Sincerémonos de una vez. Acá adoramos la muerte. Estamos convencidos de que es la solución a todos los problemas y por eso la aclamamos, la llamamos a gritos para que se apure, para que intervenga y haga lo que sabe hacer con tanta generosidad, con tanto arte, y así invite nuestro aplauso. Tiene su lógica. Este lugar está construido sobre un océano de sangre. Sangre de indios, sangre de gauchos, sangre de anarquistas, sangre de mujeres forzadas a abortar clandestinamente, sangre de niños rotos por la indiferencia, sangre de desaparecidos, sangre de travas, sangre de asesinados y reprimidos por la cana en cualquiera de sus disfraces, sangre de viejos ninguneados, sangre de inmigrantes que, pudiendo haberla derramado en cualquier otro lado, eligieron hacer su aporte acá, en este vasto pantano de tierra y plasma.

 

 

La riqueza que caracteriza a este lugar no es el trigo ni el ganado ni el agua ni el gas (aunque provenga de un sitio llamado Vaca Muerta) ni el litio (aunque provenga de un sitio llamado Salar del Hombre Muerto), no señor: es la muerte misma, la muerte a secas. Eso es lo que impera por encima de toda otra formalidad, lo que informa y da sentido a nuestra realidad. Por algo medimos la producción nacional en términos de PBI, Población Boleta Identificada. Por algo acá el dólar no es verde como en todas partes sino blue, que es el color de la tristeza. Por algo somos los niños mimados del FMI, el Fondo para la Muerte Inminente, cuyas arcas engordamos más que ningún otro país del mundo. Por algo nuestro himno oficial —no el verdadero, no la Marcha del Imperio de la Muerte sino el formal, aquel que figura en los papeles para disimular nuestra morbosidad— termina cantando a los gritos morir, morir, morir, tres veces a falta de una. Por algo careteamos que estamos dispuestos a dar la discusión, que argumentaremos de manera lógica y civilizada, pero a los cinco minutos tiramos la toalla y empezamos a pedir palos, taser, paredón, pena de muerte, porque claro, ¿qué sentido tiene perder tiempo persuadiendo, legislando, sosteniendo un orden constitucional que preserve los derechos de todos, cuando un tiro en el bocho zanja un debate en segundos?

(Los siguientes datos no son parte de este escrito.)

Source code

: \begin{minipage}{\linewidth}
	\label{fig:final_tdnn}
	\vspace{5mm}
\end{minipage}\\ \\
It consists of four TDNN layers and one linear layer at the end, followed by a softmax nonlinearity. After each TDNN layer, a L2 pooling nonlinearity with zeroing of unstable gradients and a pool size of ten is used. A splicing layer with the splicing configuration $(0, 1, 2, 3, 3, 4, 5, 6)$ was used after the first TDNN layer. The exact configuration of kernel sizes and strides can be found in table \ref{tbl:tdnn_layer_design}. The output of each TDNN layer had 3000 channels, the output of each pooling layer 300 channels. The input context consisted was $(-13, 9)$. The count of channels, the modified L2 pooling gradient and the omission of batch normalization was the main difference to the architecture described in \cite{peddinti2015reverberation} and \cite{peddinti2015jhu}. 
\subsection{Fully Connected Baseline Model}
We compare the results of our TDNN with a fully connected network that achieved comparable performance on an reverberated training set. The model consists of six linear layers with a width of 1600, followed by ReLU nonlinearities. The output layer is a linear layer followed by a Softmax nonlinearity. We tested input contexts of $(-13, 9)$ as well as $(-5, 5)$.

Llegamos hasta acá con tanta muerte a cuestas, que nos convertimos en adictos. En esto no hay grieta. Podemos hacernos los boludos, pero al rato nomás estamos boqueando, salivando ante la perspectiva de una nueva dosis y cuando llega, por supuesto, es orgásmica. Insisto: para todos por igual. La única diferencia es nuestro talante como adictos. Algunos consumimos cada fix sabiendo que es un trip tanático, que esa morbilidad nos va a asesinar más temprano que tarde, mientras que los demás consumen porque el high de la violencia —aquella que practican o la que demandan, en su condición de espectadores de las plateas caras del Coliseo— los convence de que son los reyes de esta selva, ¡los pibes metálicos!, y por ende inmortales, dado que la muerte es algo que sólo visita otros barrios. (Están confundidos, claro, pero su bruma mental es comprensible. Si en este país la ley no rige para los ricos, ni para los jueces, ni para los ladrones de guante blanco, ni para la gente que se les pega como rémoras al tiburón, ¿por qué debería aplicárseles la muerte?)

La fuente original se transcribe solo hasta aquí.